| Exercise aim |
Wherever a line below holds the word "align", copy that line.

── Data listing ──

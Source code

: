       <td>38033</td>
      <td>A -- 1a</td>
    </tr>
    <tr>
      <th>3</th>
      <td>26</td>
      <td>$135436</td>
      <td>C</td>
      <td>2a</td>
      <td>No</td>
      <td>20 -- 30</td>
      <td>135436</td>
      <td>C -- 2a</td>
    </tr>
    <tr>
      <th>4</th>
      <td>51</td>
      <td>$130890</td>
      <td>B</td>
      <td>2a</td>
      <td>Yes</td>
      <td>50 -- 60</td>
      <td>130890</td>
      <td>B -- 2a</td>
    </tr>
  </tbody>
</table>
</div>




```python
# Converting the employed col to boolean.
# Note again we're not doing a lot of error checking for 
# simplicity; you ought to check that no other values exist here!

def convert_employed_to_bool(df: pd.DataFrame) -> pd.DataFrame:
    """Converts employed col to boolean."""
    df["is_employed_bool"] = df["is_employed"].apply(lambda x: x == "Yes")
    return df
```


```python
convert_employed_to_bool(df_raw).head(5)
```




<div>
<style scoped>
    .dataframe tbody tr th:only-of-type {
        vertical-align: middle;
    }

───
── Data listing ──

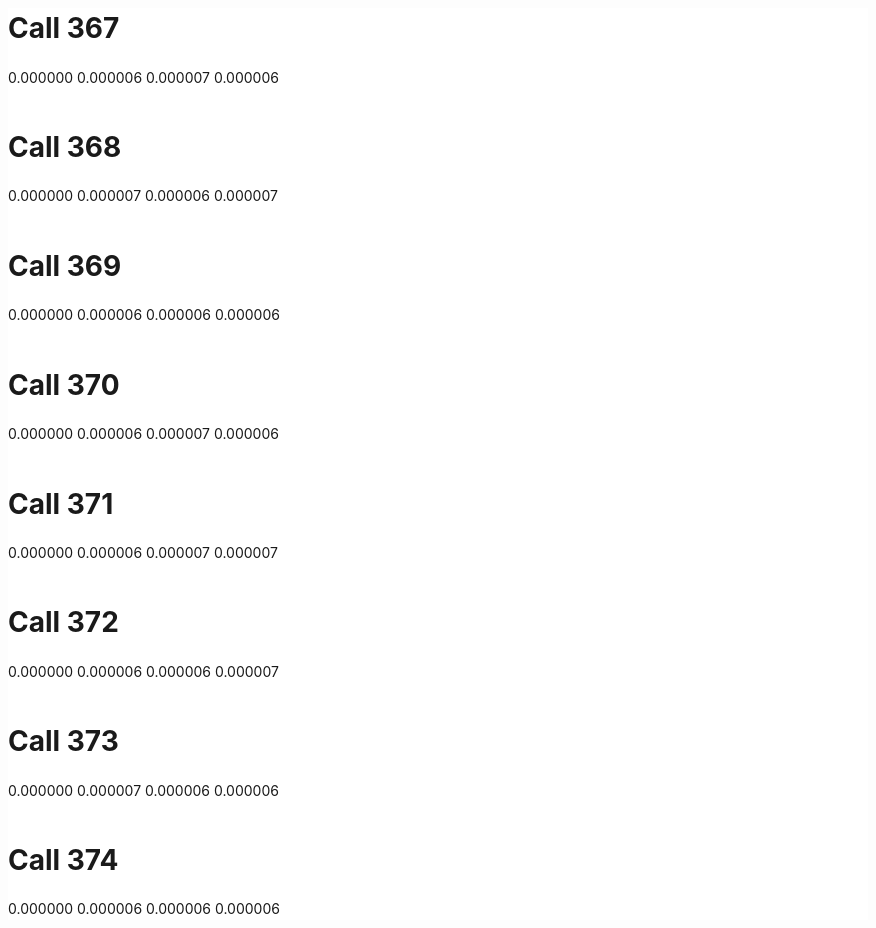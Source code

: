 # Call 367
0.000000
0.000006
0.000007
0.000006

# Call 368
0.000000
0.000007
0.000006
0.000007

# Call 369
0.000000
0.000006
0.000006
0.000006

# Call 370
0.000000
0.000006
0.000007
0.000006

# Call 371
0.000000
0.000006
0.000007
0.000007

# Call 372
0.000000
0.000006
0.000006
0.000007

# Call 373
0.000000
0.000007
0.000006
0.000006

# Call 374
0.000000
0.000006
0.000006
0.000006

───
── Data listing ──

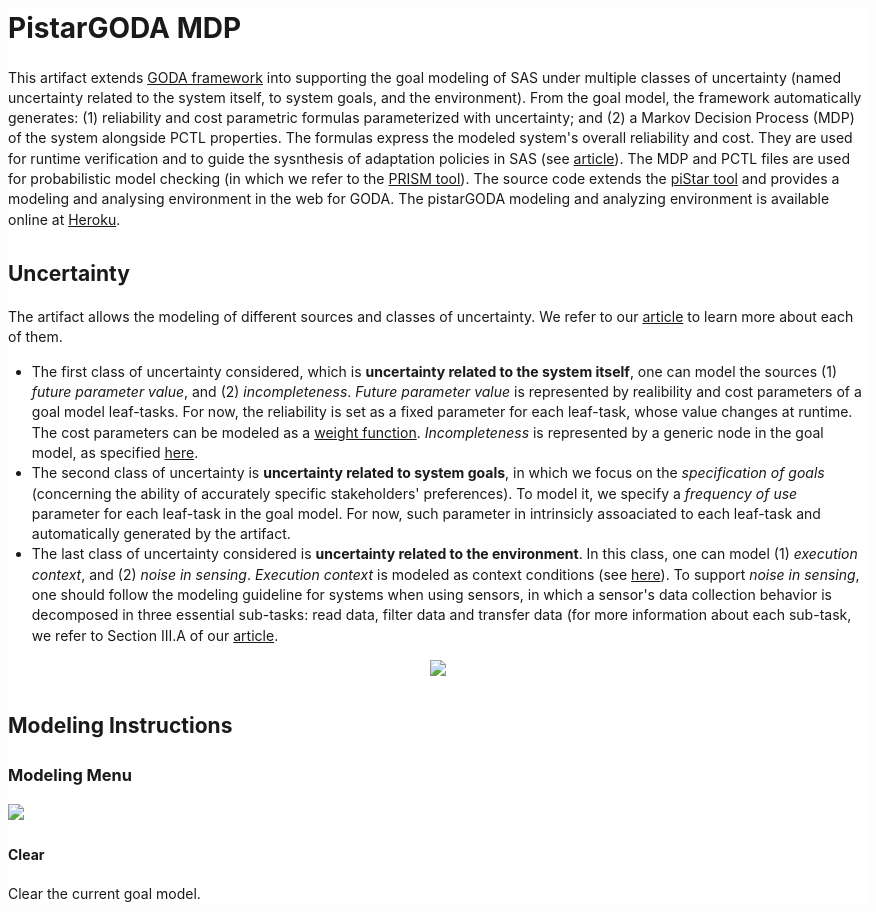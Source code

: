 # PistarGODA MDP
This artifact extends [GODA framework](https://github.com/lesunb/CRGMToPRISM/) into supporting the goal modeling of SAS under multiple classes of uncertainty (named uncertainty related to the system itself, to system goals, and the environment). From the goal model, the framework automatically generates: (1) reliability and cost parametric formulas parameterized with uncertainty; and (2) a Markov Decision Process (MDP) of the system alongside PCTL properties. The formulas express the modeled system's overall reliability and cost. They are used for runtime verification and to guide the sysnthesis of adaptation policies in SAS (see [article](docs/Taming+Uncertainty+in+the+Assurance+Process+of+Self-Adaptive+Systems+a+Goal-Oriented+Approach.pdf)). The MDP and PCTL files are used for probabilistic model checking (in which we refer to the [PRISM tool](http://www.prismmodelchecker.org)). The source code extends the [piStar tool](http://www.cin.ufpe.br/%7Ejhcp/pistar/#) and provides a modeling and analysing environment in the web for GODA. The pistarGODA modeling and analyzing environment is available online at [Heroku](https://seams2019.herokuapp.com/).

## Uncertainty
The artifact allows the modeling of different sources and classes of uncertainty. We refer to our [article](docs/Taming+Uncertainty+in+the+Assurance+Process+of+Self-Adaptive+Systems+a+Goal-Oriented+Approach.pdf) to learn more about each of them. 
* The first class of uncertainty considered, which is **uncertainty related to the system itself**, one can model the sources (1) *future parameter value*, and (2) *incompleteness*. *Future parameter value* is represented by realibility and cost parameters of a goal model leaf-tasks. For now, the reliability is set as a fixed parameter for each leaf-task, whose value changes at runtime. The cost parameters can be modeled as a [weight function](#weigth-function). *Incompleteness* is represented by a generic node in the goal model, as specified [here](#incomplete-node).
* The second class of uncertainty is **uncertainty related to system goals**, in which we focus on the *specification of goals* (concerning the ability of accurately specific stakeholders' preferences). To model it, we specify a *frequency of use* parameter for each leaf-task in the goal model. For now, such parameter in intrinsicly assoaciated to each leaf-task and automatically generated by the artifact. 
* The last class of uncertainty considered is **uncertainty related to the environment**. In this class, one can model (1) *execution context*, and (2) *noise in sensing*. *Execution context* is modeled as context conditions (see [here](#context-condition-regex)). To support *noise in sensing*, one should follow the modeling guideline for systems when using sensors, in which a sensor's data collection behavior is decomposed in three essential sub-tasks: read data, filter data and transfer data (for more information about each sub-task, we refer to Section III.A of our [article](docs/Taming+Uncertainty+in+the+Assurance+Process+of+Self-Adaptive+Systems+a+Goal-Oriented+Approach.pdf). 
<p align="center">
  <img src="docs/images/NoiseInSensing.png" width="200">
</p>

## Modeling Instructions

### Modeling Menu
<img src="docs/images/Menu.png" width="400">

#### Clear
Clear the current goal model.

───

| Response below |
        vertical-align: middle;
<p align="center">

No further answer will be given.